Logo na primeira sequência da série, o público descobre a forma humanitária a qual Budd enfrenta ameaças de terrorismo – uma posição muito distinta das táticas desempenhadas por seus companheiros de profissão. Mesmo com autorização para que a polícia matasse Nadia (Anjli Mohindra), a qual iria explodir um trem em uma missão suicida, Budd luta para convencê-la a desistir e se render. Assim, fica claro que o protagonista possui uma história única a qual é utilizada não apenas para defini-lo como também para questionar sua relação com Julia e seus verdadeiros motivos em continuar próximo dela.

Afinal, a secretária pretende intensificar a investigação de organizações criminosas, em especial as terroristas, incitando uma política polêmica – o acesso às trocas de mensagens postadas por pessoas em redes sociais – que desencadeia ações as quais Budd é contra: a generalização e preconceito contra imigrantes.

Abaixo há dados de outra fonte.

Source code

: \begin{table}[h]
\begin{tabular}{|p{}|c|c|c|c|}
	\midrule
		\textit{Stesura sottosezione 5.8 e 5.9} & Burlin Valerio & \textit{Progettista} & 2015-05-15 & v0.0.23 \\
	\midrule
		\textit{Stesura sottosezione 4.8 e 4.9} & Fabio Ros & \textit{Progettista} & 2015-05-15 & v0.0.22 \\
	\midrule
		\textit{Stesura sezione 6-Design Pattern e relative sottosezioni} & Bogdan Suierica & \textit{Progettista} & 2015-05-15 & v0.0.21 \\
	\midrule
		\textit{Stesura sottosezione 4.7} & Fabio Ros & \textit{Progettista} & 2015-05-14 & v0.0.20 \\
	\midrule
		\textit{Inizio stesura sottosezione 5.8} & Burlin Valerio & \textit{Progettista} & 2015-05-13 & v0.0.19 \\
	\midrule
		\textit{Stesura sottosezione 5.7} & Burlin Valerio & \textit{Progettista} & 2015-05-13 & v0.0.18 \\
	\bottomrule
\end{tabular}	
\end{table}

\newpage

Durante seu trabalho, Budd encontra situações puramente políticas, as quais não deixam de ser importantes para a história criada. Mesmo com uma linguagem mais específica, as relações de trabalho de Julia deixam pistas claras e importantes para seu público deslumbrar a resolução do último episódio. Dentre diálogos e, principalmente, palavras-chaves, Budd consegue conectar diferentes acontecimentos e manter a série interessante até seus últimos minutos. Além deste cenário político, as cenas de ação também são desempenhadas de forma bem-sucedida, seja pela direção de fotografia sufocante para seus personagens ou pela trilha sonora constante que se agrava conforme revelações são feitas. A mensagem é clara: criar uma narrativa envolvente para seu público.

Com a presença de duas sequências muito bem construídas envolvendo ataques à Julia Montague no decorrer de cinco episódios, como público, nos perguntamos se a série ainda possui potencial para impressionar. E sim, em seu último episódio acompanhamos a saga de Budd ao se sentir literalmente no lugar de um terrorista, cerca de 40 minutos do episódio focam no personagem e toda a situação em que foi colocado, a qual em momento nenhum demonstrou intenções de dispersar a atenção de seu público. Neste ponto, a atuação de Madden é uma parte fundamental para que todo o resto funcione, ocorrendo com sucesso.

Mesmo com muitos aspectos fortes, o roteiro acaba deixando escapar algumas justificativas fáceis demais para a trama complexa criada. São situações tão comuns que se diferenciam totalmente da grande qualidade que a série mantém em 90% de seus episódios. Grande exemplo disto é a criação do romance entre Julia e Budd: a situação toda é utilizada, principalmente, na intenção de deixar clara a intimidade entre eles e a vontade do segurança continuar a história sem Julia. Entretanto, mesmo este momento, é utilizado para mostrar mais sobre seus personagens e suas dificuldades com relacionamentos afetivos.

Com adversas percepções sobre a narrativa e seus personagens, o público redescobre a história a cada novo episódio. Em contrapartida, temáticas sobre o terrorismo, imigração e políticas de segurança pública são constantes durante seus episódios, o que reforça a necessidade deste debate no país no qual a série ocorre e na Europa como um todo. Mesmo que vários personagens possuam uma visão estereotipada sobre os imigrantes, Budd consegue realizar um contrapeso constantemente, com falas simbólicas o suficiente para gerar reflexão. Devido a atualidade e até mesmo polêmica sobre estes temas, é importante a forma que “Segurança em Jogo” decide utilizá-los, conseguindo também criar uma narrativa interessante e com diferentes aspectos de qualidade.

Apesar do ótimo trabalho da série, suas próximas temporadas não são uma certeza. A vitória de Richard Madden em Melhor Ator em Série Dramática no Globo de Ouro, definitivamente, atraiu novamente atenção do público e produtores para “Segurança em Jogo”, o que pode levar a novos episódios. Por ser uma produção da influente BBC, talvez a Netflix não possa atuar neste aspecto como fez com a espanhola “La Casa de Papel” e renovar o seriado para novas temporadas.

Que a torcida fique para que mais produções sejam influenciadas pela qualidade e relevância de “Segurança em Jogo”.